Web 2.0 is an honor system where everyone expects the crowd to be noble and then becomes angry at the reality of honor systems. Anonymity is a ski mask for drive-by commentators. Though a rude blog comment is often nothing more than cursing behind the windshield, when the road-raged driver becomes a crusader outside your storefront, it’s serious.
Sony-owned Grouper Inc. recently announced an agreement to add user-generated video product reviews to Buy.com, a pioneering concept in the world of e-commerce. Grouper’s founder, Josh Felser said it was to allow shoppers to have more dynamic dialogue about the products available at the site.
But that’s not why it’s pioneering. As video on the Web becomes more prevalent, this type of offering helps remove anonymity, making responsibility less diffuse among the crowd.

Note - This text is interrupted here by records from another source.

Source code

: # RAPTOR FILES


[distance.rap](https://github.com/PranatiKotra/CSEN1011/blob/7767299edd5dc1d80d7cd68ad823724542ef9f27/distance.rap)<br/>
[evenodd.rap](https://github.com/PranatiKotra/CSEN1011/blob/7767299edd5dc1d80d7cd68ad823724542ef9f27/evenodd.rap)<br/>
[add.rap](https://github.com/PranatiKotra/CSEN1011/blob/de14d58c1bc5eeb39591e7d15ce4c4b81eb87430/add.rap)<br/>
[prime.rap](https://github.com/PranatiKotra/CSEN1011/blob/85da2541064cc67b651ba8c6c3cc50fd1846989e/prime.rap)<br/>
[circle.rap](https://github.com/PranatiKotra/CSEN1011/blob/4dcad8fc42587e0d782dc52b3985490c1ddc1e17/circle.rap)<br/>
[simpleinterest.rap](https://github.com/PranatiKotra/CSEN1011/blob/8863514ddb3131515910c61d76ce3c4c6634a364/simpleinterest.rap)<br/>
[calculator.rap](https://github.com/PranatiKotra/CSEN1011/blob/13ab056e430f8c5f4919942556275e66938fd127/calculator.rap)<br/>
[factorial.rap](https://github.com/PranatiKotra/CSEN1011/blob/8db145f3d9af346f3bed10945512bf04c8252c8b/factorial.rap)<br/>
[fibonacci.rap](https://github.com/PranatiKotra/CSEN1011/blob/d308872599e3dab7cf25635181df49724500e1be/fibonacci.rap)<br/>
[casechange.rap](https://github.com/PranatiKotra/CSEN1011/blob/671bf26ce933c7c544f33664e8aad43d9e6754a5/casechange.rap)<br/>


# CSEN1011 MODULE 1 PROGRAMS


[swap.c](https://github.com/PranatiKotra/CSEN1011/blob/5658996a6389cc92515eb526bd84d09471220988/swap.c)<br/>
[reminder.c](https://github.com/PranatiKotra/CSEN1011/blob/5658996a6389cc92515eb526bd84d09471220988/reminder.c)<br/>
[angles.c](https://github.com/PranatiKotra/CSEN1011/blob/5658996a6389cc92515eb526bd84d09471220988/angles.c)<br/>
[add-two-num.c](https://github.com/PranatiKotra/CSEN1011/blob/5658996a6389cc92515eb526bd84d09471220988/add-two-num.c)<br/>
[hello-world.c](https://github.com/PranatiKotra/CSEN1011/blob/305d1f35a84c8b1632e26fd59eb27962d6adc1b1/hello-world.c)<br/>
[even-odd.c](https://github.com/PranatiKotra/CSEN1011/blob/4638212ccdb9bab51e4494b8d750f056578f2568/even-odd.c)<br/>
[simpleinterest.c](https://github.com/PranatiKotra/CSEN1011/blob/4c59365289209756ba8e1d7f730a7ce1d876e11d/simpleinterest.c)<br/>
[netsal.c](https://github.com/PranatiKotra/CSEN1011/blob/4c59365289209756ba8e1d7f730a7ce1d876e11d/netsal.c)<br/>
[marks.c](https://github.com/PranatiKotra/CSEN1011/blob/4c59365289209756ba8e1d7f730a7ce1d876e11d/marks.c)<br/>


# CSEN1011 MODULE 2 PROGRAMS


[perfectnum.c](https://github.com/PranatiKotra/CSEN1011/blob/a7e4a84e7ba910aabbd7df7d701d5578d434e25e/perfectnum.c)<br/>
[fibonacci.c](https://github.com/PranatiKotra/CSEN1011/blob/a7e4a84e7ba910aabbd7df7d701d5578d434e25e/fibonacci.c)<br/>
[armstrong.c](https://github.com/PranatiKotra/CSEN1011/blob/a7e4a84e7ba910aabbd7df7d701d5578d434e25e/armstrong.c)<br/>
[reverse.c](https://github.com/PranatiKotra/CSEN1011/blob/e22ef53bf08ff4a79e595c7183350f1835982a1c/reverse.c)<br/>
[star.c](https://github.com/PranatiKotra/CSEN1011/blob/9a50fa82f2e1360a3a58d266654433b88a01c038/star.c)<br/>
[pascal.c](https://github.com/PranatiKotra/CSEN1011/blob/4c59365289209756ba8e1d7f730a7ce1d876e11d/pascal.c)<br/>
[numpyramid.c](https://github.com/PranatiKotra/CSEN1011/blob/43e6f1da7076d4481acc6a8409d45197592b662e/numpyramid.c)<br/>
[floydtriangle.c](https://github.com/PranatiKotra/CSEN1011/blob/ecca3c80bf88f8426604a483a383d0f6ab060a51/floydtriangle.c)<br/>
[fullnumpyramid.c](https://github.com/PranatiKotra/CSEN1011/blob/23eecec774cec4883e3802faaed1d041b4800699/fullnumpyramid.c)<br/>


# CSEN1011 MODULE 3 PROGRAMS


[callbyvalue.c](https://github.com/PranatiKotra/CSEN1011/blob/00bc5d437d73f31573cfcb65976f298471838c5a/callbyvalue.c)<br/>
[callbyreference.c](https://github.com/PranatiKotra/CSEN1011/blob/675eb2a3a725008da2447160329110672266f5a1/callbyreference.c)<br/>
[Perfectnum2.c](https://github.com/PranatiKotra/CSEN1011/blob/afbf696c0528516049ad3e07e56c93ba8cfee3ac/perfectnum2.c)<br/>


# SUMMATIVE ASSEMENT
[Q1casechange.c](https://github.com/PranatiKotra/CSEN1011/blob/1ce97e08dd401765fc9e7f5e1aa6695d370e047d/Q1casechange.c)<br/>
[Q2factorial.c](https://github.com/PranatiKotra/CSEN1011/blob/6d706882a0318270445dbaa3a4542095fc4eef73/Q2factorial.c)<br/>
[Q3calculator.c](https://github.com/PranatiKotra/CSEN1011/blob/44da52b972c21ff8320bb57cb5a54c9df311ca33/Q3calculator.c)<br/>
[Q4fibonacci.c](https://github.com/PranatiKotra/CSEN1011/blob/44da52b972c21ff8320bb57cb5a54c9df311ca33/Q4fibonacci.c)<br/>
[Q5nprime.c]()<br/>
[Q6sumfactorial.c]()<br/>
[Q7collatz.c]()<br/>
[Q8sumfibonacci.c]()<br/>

Though consumer-generated product reviews have the benefit of keeping businesses, as one business owner told the San Francisco Chronicle, “A+ on the ball all the time,” the anonymous nature of text reviews is ripe for gaming.
Competitors can gut your reputation. Sales teams can artificially pump up their own product reviews. The Wall Street Journal reports that unfavorable consumer reviews in the real estate market can sink a home’s value. Sometimes, the negative review that is driving off so many would be homeowners is posted by an interested party wanting to buy that home at a discount.

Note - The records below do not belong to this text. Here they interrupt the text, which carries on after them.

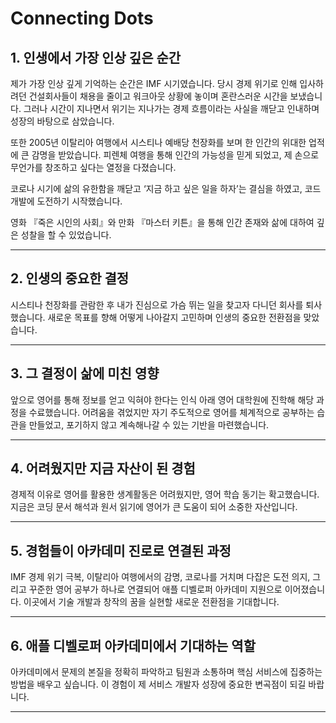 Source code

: 
# Connecting Dots

## 1. 인생에서 가장 인상 깊은 순간

제가 가장 인상 깊게 기억하는 순간은 IMF 시기였습니다. 당시 경제 위기로 인해 입사하려던 건설회사들이 채용을 줄이고 워크아웃 상황에 놓이며 혼란스러운 시간을 보냈습니다. 그러나 시간이 지나면서 위기는 지나가는 경제 흐름이라는 사실을 깨닫고 인내하며 성장의 바탕으로 삼았습니다.

또한 2005년 이탈리아 여행에서 시스티나 예배당 천장화를 보며 한 인간의 위대한 업적에 큰 감명을 받았습니다. 피렌체 여행을 통해 인간의 가능성을 믿게 되었고, 제 손으로 무언가를 창조하고 싶다는 열정을 다졌습니다.

코로나 시기에 삶의 유한함을 깨닫고 ‘지금 하고 싶은 일을 하자’는 결심을 하였고, 코드 개발에 도전하기 시작했습니다.

영화 『죽은 시인의 사회』와 만화 『마스터 키튼』을 통해 인간 존재와 삶에 대하여 깊은 성찰을 할 수 있었습니다.

***

## 2. 인생의 중요한 결정

시스티나 천장화를 관람한 후 내가 진심으로 가슴 뛰는 일을 찾고자 다니던 회사를 퇴사했습니다. 새로운 목표를 향해 어떻게 나아갈지 고민하며 인생의 중요한 전환점을 맞았습니다.

***

## 3. 그 결정이 삶에 미친 영향

앞으로 영어를 통해 정보를 얻고 익혀야 한다는 인식 아래 영어 대학원에 진학해 해당 과정을 수료했습니다. 어려움을 겪었지만 자기 주도적으로 영어를 체계적으로 공부하는 습관을 만들었고, 포기하지 않고 계속해나갈 수 있는 기반을 마련했습니다.

***

## 4. 어려웠지만 지금 자산이 된 경험

경제적 이유로 영어를 활용한 생계활동은 어려웠지만, 영어 학습 동기는 확고했습니다. 지금은 코딩 문서 해석과 원서 읽기에 영어가 큰 도움이 되어 소중한 자산입니다.

***

## 5. 경험들이 아카데미 진로로 연결된 과정

IMF 경제 위기 극복, 이탈리아 여행에서의 감명, 코로나를 거치며 다잡은 도전 의지, 그리고 꾸준한 영어 공부가 하나로 연결되어 애플 디벨로퍼 아카데미 지원으로 이어졌습니다. 이곳에서 기술 개발과 창작의 꿈을 실현할 새로운 전환점을 기대합니다.

***

## 6. 애플 디벨로퍼 아카데미에서 기대하는 역할

아카데미에서 문제의 본질을 정확히 파악하고 팀원과 소통하며 핵심 서비스에 집중하는 방법을 배우고 싶습니다. 이 경험이 제 서비스 개발자 성장에 중요한 변곡점이 되길 바랍니다.

***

And let’s not get back into the periodic resurfacing of the online lynch mob that is the blogosphere.
The wisdom of crowds is a paper boat; it floats for a time and then it is ruined. The Internet A-list props up the collective as the only true democracy just as the collective proves a millennia-old point – singularly faceless, we are invulnerable and reckless; collectively faceless, we are immortal and cruel.
But a face can solve that. Grouper says the video functionality they’ve produced is based on a simple one-click WebCam technology, no software download required. The videos will be reviewed before posting, which can control for the online prankster.
“Interactive comments and discourse will result in more informed purchase decisions and happier consumers,” said Felser.
And they’ll be able to see whom they’re talking to, judging their comments from nonverbal cues. What’s more, a saboteur is easily outed and the crowd has responsibility returned to it.